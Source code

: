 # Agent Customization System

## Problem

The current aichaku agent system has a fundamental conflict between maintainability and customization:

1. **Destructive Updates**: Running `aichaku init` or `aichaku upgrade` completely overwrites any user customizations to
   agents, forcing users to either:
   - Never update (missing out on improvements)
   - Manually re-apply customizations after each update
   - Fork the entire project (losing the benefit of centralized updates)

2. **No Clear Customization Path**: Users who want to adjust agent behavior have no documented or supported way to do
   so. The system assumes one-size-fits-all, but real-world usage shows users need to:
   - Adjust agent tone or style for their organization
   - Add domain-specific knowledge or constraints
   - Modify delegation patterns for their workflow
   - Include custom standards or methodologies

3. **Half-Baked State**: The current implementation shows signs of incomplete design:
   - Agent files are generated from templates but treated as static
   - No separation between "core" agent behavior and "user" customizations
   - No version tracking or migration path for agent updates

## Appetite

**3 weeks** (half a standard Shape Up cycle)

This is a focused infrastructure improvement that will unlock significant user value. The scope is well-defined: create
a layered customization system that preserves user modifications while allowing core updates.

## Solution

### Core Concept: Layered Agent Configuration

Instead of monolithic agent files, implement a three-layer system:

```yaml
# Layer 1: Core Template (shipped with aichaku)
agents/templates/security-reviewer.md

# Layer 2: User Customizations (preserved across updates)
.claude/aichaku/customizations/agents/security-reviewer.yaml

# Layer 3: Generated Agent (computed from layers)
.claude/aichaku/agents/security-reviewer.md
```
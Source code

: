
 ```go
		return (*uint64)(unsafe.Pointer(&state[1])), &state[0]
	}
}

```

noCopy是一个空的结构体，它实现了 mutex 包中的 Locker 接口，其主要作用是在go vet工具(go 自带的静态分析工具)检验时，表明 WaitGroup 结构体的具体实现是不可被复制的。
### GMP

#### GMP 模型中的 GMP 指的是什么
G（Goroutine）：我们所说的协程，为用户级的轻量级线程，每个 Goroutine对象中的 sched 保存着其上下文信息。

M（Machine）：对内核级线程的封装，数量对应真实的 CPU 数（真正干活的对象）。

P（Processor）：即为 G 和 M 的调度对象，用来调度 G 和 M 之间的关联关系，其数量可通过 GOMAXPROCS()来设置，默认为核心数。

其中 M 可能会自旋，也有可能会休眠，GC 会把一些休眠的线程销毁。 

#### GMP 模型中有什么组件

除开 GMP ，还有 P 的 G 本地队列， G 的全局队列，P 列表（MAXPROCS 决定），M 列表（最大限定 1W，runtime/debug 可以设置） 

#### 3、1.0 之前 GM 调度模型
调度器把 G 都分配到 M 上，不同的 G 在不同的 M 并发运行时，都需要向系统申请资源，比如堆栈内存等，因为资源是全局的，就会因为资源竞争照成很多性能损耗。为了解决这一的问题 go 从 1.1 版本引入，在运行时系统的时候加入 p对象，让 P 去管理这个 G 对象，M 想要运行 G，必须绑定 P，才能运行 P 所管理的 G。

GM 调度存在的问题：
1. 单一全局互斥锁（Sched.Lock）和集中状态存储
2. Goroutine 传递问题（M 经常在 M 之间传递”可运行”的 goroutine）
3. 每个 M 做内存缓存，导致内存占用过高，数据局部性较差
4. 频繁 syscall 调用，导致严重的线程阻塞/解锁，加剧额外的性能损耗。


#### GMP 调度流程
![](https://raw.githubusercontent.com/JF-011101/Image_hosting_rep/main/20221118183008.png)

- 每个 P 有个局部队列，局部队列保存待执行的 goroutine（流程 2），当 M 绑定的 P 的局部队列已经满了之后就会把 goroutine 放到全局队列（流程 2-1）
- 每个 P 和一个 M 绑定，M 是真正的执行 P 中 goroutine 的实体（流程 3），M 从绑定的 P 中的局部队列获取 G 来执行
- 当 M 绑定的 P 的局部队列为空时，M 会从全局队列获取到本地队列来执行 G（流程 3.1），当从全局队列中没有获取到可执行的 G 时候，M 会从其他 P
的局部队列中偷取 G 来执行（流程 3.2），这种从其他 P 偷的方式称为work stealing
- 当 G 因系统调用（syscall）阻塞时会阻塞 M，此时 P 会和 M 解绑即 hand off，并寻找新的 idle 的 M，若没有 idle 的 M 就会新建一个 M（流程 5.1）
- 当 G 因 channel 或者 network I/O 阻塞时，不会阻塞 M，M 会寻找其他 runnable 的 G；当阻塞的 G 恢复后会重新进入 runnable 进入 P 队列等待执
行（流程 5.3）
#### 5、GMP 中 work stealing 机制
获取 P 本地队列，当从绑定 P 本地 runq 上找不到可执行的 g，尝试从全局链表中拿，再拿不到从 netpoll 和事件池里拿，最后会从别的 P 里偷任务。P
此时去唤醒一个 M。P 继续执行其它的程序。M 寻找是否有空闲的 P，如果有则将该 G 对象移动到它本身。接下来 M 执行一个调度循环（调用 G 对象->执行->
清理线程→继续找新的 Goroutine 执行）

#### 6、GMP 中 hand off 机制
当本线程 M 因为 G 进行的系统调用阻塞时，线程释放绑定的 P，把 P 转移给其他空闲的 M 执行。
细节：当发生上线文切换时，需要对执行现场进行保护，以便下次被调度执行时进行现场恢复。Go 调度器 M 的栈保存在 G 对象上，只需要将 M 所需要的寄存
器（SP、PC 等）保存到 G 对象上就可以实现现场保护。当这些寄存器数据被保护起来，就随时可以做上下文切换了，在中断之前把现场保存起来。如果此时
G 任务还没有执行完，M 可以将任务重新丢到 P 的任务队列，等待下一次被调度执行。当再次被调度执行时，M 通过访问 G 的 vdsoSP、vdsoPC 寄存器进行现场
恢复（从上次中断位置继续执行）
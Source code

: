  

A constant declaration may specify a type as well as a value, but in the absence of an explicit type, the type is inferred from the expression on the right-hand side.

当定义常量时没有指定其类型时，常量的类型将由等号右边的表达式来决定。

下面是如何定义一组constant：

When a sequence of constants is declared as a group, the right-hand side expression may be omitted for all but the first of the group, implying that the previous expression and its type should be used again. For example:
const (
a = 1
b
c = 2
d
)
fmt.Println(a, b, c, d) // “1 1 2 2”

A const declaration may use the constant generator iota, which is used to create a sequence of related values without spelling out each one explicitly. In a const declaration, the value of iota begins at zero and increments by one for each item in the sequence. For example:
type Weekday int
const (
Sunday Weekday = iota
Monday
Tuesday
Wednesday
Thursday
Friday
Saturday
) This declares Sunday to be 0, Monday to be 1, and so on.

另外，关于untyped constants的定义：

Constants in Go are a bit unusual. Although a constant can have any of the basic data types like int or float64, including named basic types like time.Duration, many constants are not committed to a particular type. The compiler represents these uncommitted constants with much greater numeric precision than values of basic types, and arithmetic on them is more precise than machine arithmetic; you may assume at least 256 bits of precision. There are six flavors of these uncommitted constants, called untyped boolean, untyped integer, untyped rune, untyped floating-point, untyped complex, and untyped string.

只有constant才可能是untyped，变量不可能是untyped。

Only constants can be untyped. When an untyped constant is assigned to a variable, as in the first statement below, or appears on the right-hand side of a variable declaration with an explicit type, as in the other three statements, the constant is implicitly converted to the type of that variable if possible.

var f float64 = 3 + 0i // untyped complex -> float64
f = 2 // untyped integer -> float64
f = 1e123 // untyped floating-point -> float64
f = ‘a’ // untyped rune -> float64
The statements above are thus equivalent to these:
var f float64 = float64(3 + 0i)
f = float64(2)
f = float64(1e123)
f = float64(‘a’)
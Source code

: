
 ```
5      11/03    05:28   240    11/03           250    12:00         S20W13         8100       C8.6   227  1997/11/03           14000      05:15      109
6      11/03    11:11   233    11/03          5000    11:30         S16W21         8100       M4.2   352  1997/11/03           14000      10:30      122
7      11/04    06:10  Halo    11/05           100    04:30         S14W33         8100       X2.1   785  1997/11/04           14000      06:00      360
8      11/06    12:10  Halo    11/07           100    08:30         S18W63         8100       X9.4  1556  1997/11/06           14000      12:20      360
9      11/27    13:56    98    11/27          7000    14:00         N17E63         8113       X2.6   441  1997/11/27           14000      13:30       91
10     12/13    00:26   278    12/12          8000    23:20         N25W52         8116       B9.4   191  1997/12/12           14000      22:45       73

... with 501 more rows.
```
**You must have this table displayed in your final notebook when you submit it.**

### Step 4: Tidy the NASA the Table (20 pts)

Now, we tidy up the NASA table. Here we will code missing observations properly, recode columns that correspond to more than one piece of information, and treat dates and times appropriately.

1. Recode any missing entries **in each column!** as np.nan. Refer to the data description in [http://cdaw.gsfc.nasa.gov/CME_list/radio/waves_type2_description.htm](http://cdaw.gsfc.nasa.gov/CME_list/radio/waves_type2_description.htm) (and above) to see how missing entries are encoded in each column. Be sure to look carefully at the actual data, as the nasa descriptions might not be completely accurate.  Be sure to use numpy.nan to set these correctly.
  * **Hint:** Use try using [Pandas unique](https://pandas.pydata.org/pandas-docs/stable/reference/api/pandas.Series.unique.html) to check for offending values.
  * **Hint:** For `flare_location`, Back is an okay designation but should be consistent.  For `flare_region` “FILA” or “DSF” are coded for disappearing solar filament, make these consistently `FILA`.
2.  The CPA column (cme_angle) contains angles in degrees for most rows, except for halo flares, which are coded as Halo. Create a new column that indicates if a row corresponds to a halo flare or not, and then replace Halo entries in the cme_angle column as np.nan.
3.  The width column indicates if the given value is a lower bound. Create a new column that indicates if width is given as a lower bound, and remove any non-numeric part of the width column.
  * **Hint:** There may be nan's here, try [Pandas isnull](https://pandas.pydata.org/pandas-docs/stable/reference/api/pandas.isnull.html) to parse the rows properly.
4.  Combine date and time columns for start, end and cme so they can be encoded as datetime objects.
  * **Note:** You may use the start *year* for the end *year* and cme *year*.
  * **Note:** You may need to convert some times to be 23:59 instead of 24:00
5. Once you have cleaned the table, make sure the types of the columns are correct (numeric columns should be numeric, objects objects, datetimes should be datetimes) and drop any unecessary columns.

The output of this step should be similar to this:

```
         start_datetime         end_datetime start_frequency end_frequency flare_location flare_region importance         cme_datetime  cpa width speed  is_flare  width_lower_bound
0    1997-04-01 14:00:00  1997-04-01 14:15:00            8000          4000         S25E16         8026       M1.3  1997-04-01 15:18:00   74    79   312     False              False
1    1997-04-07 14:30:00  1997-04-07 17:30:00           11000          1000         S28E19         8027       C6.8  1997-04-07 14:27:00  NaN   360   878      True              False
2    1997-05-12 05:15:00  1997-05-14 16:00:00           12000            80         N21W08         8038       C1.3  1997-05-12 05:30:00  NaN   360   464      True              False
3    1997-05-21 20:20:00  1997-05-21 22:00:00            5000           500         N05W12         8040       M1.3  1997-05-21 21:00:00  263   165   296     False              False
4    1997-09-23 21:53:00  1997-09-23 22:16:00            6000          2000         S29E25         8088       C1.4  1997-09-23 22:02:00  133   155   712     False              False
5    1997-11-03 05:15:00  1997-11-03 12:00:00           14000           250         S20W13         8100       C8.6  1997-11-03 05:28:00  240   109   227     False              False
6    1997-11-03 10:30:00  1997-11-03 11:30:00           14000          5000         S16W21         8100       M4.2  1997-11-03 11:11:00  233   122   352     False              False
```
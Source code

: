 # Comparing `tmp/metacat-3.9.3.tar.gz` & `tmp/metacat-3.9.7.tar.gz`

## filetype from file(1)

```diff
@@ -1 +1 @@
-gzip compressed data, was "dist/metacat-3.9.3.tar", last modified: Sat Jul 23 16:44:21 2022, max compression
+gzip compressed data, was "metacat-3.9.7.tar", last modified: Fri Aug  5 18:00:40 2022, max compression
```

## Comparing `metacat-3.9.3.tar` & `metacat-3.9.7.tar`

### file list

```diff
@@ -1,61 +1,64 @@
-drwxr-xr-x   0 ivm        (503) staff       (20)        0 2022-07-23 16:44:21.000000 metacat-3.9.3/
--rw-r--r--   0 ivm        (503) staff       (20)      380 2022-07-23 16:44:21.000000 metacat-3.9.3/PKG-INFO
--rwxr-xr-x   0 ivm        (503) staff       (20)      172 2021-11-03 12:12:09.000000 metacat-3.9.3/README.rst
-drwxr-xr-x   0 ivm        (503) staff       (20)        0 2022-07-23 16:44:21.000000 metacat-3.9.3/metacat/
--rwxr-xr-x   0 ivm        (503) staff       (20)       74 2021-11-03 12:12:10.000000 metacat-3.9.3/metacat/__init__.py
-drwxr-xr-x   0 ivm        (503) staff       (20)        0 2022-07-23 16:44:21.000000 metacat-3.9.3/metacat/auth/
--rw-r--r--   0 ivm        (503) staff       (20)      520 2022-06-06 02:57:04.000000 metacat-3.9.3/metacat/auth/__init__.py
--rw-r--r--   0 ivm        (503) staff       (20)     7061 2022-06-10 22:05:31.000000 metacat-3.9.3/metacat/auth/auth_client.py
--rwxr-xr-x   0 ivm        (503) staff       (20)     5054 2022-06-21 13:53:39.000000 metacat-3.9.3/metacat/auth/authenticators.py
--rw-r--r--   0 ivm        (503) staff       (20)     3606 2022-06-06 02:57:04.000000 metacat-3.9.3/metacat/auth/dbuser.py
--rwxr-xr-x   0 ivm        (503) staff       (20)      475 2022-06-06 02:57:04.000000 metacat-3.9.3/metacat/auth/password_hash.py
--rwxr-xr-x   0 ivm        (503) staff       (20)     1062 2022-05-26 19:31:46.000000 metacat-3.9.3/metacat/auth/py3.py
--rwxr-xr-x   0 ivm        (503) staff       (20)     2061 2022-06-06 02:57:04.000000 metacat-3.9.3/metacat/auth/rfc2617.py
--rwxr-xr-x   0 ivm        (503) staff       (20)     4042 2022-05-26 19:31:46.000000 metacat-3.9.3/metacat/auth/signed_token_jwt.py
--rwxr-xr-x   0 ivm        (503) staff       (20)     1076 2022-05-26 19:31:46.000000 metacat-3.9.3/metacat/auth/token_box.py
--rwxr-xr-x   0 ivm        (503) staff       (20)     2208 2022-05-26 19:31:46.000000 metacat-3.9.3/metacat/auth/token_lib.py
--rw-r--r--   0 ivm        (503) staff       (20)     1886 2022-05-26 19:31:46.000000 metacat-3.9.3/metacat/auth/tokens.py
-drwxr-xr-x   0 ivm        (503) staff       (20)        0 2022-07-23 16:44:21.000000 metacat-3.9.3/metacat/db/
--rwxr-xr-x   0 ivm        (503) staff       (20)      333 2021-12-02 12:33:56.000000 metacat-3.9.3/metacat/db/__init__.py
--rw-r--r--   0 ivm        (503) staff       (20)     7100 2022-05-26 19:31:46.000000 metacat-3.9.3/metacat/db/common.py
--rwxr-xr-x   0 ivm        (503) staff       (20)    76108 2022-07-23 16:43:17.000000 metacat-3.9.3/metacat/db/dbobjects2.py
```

■ WORK INSTRUCTIONS ■
Copy out every line of the material above that contains the string "well".

■ WRITTEN SOLUTION ■
This is a focused infrastructure improvement that will unlock significant user value. The scope is well-defined: create
A constant declaration may specify a type as well as a value, but in the absence of an explicit type, the type is inferred from the expression on the right-hand side.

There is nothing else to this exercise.